The Safavid dynasty is considered a turning point in the history of Iran after the Muslim conquest of Persia, as after centuries of rule by non-Iranian kings, the country became an independent power in the Islamic world.
Names
The Guarded Domains of Iran was the common and official name of the Safavid realm, and it remained the country's official title under subsequent rulers until 1924. The idea of the Guarded Domains illustrated a feeling of territorial and political uniformity in a society where the Persian language, culture, monarchy, and Shia Islam became integral elements of the developing national identity. The concept presumably had started to form under the Ilkhanate in the late 13th century, contributing to the establishment of the early modern Persianate society. Its shortened form was mamalik-i Iran ("Kingdom of Iran"), and it also had other variants, such as mamalik-i mahrusa-yi khusravani ("the Royal Guarded Domains") and mamalik-i mahrusa-yi humayun ("the Imperial Guarded Domains").; It was also often shortend as Iran.
The phrase mulk-i vasi' al-faza-yi Iran ("the expansive realm of Iran") is used in both the 17th-century chronicle Khold-e barin and the 1680s travelogue Safine-ye Solaymani by the Safavid ambassador to the Ayutthaya Kingdom. This recurring expression highlights the authors' pride and recognition of their homeland. This expression is likely the appropriate Persian way to describe an "empire" in the writings of that period.

Background
Safavid history begins with the establishment of the Zahediyeh Sufi order in Gilan by its eponymous founder Zahed Gilani. Having no male heir, Zahed married his daughter to his favorite disciple, Safi al-Din Ardabili, and appointed him as the spiritual successor of the Zahediyeh order. Safi al-Din succeeded him upon his death in 1301, and through his great spiritual charisma, the Zahediyeh order gained enormous influence in the city of Ardabil—Hamdullah Mustaufi noted that most of the people of Ardabil were followers of Safi al-Din. Consequently, the Zahediyeh gradually became known as the Safaviyya, after the more widely known Safi al-Din.
Religious poetry from Safi al-Din, written in the Old Azari language—a now-extinct Northwestern Iranian language—and accompanied by a paraphrase in Persian that helps its understanding, has survived to this day and has linguistic importance.
After Safī al-Dīn, the leadership of the Safaviyya passed to Sadr al-Dīn Mūsā († 794/1391–92). The order at this time was transformed into a religious movement that conducted religious propaganda throughout Iran, Syria and Asia Minor, and most likely had maintained its Sunni Shafi'ite origin at that time. The leadership of the order passed from Sadr ud-Dīn Mūsā to his son Khvajeh Ali Safavi († 1429) and in turn to his son Ibrāhīm († 1429–1447).
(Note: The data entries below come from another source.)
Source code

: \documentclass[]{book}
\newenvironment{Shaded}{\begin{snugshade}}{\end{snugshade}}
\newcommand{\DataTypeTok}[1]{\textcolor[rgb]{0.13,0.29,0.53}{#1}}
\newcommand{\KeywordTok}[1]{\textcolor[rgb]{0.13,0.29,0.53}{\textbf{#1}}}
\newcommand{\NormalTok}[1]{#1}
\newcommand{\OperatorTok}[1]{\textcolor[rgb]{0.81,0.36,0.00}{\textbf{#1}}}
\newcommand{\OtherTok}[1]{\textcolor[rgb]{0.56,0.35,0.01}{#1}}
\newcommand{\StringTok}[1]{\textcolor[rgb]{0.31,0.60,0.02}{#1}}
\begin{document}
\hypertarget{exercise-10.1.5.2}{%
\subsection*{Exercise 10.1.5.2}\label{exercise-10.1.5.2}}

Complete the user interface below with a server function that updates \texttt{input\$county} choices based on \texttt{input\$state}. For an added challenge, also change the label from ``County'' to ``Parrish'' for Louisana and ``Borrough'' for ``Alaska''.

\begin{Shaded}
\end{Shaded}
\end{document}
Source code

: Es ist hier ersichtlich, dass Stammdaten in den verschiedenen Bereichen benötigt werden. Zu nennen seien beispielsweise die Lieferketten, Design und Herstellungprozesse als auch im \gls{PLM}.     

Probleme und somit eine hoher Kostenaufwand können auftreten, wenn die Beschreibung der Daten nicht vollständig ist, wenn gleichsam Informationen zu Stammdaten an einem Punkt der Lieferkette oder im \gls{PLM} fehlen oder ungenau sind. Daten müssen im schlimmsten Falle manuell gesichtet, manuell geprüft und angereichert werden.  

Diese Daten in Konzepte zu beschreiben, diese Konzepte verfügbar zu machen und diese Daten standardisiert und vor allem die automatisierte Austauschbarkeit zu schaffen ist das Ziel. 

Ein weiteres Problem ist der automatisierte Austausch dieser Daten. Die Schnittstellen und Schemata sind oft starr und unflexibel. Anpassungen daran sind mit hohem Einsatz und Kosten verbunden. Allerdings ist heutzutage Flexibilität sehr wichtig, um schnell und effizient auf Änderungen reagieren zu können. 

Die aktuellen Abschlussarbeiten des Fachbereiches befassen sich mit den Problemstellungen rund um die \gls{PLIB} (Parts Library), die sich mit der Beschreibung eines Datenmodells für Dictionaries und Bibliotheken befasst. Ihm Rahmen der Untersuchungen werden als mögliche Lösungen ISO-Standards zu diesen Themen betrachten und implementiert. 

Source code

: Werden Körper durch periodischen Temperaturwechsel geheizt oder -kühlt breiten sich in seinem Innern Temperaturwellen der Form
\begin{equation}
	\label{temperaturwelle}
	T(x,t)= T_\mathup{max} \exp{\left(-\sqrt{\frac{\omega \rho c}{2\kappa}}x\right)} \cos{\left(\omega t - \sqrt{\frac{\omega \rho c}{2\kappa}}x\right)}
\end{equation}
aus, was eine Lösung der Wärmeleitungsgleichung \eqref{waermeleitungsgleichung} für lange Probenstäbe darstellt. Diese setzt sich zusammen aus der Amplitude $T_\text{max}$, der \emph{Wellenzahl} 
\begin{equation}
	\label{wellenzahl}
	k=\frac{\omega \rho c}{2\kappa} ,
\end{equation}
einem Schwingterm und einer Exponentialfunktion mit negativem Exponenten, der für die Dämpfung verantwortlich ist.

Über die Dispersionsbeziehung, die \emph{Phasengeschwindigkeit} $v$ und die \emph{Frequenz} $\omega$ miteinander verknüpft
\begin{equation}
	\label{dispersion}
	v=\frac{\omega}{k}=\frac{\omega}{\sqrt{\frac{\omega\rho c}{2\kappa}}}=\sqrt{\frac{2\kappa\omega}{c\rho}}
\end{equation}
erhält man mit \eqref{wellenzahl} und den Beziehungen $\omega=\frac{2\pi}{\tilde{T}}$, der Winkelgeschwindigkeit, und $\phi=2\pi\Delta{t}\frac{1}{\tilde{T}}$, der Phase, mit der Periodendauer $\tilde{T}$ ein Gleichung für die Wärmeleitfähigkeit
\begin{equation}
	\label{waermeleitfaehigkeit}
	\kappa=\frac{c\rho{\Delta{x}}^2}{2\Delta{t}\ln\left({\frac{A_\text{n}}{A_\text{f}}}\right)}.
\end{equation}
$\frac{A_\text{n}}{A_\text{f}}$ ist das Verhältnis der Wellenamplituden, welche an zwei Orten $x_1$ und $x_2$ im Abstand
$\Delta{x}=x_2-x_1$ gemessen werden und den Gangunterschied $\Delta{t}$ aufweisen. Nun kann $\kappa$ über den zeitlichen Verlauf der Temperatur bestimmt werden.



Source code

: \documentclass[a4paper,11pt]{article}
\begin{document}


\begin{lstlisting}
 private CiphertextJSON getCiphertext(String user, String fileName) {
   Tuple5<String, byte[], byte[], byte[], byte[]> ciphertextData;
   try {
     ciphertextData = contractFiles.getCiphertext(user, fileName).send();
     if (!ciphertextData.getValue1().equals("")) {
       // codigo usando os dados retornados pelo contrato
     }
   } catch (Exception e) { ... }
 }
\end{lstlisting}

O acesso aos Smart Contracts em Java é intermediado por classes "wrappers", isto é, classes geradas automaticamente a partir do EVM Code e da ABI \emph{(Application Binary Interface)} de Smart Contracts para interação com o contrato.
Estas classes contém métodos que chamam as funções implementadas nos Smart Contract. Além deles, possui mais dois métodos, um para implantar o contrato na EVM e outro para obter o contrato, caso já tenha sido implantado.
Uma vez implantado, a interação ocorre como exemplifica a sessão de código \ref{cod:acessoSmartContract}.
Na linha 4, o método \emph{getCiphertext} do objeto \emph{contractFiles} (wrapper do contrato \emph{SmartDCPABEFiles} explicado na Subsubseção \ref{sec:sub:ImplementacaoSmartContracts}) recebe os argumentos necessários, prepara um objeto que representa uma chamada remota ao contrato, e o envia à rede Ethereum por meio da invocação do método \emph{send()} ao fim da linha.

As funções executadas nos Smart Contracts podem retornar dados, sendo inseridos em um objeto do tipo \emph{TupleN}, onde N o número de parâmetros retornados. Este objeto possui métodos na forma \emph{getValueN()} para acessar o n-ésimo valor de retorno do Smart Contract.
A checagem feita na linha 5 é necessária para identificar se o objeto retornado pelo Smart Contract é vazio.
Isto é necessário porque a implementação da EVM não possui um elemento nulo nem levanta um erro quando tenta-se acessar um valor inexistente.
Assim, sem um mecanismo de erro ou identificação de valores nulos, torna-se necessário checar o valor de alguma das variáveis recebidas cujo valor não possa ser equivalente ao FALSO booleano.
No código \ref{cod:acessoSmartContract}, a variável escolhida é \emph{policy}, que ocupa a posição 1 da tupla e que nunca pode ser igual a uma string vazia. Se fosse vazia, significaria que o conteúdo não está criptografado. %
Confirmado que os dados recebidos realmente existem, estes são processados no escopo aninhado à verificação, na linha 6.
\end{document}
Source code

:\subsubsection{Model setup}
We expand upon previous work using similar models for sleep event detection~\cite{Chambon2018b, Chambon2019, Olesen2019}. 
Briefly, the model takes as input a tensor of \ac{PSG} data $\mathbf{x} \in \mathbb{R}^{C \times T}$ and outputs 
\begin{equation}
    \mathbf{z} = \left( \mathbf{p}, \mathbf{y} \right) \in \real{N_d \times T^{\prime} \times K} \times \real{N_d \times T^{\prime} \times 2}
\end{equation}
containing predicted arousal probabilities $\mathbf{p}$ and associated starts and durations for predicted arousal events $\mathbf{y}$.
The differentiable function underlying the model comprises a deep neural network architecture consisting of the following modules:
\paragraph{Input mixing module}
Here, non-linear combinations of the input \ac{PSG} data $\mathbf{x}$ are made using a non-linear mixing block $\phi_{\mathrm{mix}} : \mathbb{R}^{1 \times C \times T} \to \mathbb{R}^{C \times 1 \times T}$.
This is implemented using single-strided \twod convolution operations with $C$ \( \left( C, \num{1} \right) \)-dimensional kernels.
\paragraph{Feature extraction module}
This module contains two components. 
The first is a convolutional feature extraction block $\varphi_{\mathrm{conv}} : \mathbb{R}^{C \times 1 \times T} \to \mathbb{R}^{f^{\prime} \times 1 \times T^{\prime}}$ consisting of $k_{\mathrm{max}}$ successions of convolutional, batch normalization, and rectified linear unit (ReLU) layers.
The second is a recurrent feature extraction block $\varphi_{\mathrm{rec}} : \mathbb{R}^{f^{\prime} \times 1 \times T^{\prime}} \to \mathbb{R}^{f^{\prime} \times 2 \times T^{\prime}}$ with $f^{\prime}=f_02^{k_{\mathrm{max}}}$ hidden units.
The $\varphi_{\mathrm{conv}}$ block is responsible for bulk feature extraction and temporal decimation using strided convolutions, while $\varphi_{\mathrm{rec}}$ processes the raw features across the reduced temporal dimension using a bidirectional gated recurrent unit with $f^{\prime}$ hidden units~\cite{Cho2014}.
When Shaykh Junayd, the son of Ibrāhim, assumed the leadership of the Safaviyya in 1447, the history of the Safavid movement was radically changed. According to historian Roger Savory, "Sheikh Junayd was not content with spiritual authority and he sought material power." At that time, the most powerful dynasty in Iran was that of the Qara Qoyunlu, the "Black Sheep", whose ruler Jahan Shah ordered Junāyd to leave Ardabil or else he would bring destruction and ruin upon the city. Junayd sought refuge with the rival of Kara Koyunlu Jahan Shah, the Aq Qoyunlu (White Sheep Turkomans) Khan Uzun Hassan, and cemented his relationship by marrying Uzun Hassan's sister, Khadija Begum. Junayd was killed during an incursion into the territories of the Shirvanshah and was succeeded by his son Haydar Safavi.
Haydar married Alamshah Halime Begum, Uzun Hassan's daughter, possibly named "Martha", who gave birth to Ismail I, founder of the Safavid dynasty. Martha's mother Theodora—better known as Despina Khatun—was a Pontic Greek princess, the daughter of the Grand Komnenos John IV of Trebizond. She had been married to Uzun Hassan in exchange for protection of the Grand Komnenos from the Ottomans.
After Uzun Hassan's death, his son Ya'qub felt threatened by the growing Safavid religious influence. Ya'qub allied himself with the Shirvanshah and killed Haydar in 1488. By this time, the bulk of the Safaviyya were nomadic Oghuz Turkic-speaking clans from Asia Minor and Azerbaijan and were known as Qizilbash "Red Heads" because of their distinct red headgear. The Qizilbash were warriors, spiritual followers of Haydar, and a source of the Safavid military and political power.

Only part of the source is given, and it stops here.